[ENTRIES SUPPLIED Boundary: Start]

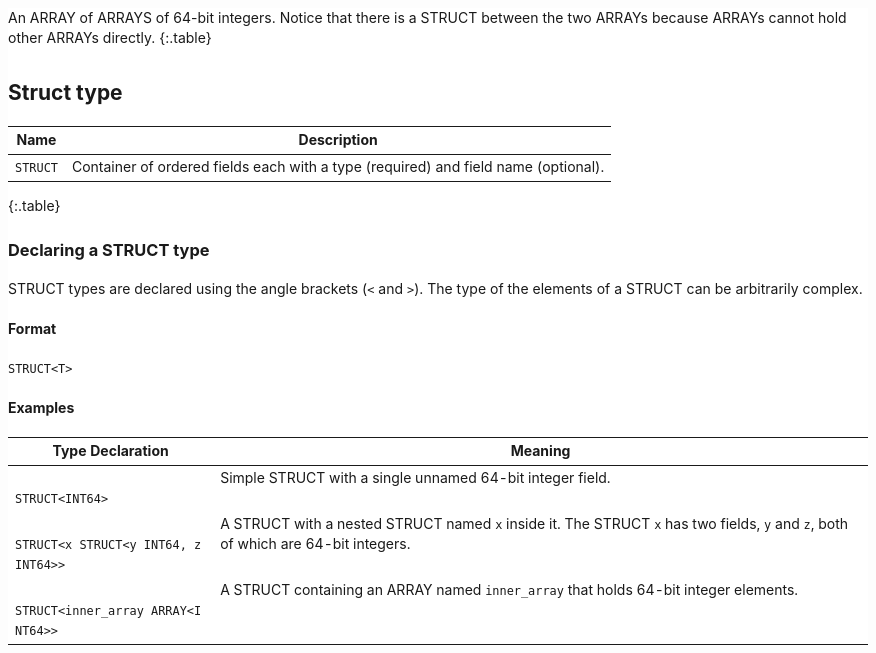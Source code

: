 </td>
<td>An ARRAY of ARRAYS of 64-bit integers. Notice that there is a STRUCT between
the two ARRAYs because ARRAYs cannot hold other ARRAYs directly.</td>
</tr>
</tbody></table>
{:.table}
<h2 id="struct-type">Struct type</h2>
<table>
<thead>
<tr>
<th>Name</th>
<th>Description</th>
</tr>
</thead>
<tbody>
<tr>
<td><code>STRUCT</code></td>
<td>Container of ordered fields each with a type (required) and field name
(optional).</td>
</tr>
</tbody>
</table>
{:.table}
<h3 id="declaring-a-struct-type">Declaring a STRUCT type</h3>
<p>STRUCT types are declared using the angle brackets (<code>&lt;</code> and <code>&gt;</code>). The type of
the elements of a STRUCT can be arbitrarily complex.</p>
<h4 id="format_2">Format</h4>
<pre class="codehilite"><code>STRUCT&lt;T&gt;</code></pre>
<h4 id="examples_3">Examples</h4>
<table>
<thead>
<tr>
<th>Type Declaration</th>
<th>Meaning</th>
</tr>
</thead>
<tbody>
<tr>
<td>
<code>
STRUCT&lt;INT64&gt;
</code>
</td>
<td>Simple STRUCT with a single unnamed 64-bit integer field.</td>
</tr>
<tr>
<td nowrap="">
<code>
STRUCT&lt;x STRUCT&lt;y INT64, z INT64&gt;&gt;
</code>
</td>
<td>A STRUCT with a nested STRUCT named <code>x</code> inside it. The STRUCT
<code>x</code> has two fields, <code>y</code> and <code>z</code>, both of which
are 64-bit integers.</td>
</tr>
<tr>
<td nowrap="">
<code>
STRUCT&lt;inner_array ARRAY&lt;INT64&gt;&gt;
</code>
</td>
<td>A STRUCT containing an ARRAY named <code>inner_array</code> that holds
64-bit integer elements.</td>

[ENTRIES SUPPLIED Boundary: End]

§ PROBLEM DETAILS
In the answer, set down only the lines from the opening line of the listing through the line that holds "<td><code>STRUCT</code></td>", exactly as they appear, minus the pictures.

§ SOLUTION TO THIS EXERCISE
Source code

: </td>
<td>An ARRAY of ARRAYS of 64-bit integers. Notice that there is a STRUCT between
the two ARRAYs because ARRAYs cannot hold other ARRAYs directly.</td>
</tr>
</tbody></table>
{:.table}
<h2 id="struct-type">Struct type</h2>
<table>
<thead>
<tr>
<th>Name</th>
<th>Description</th>
</tr>
</thead>
<tbody>
<tr>
<td><code>STRUCT</code></td>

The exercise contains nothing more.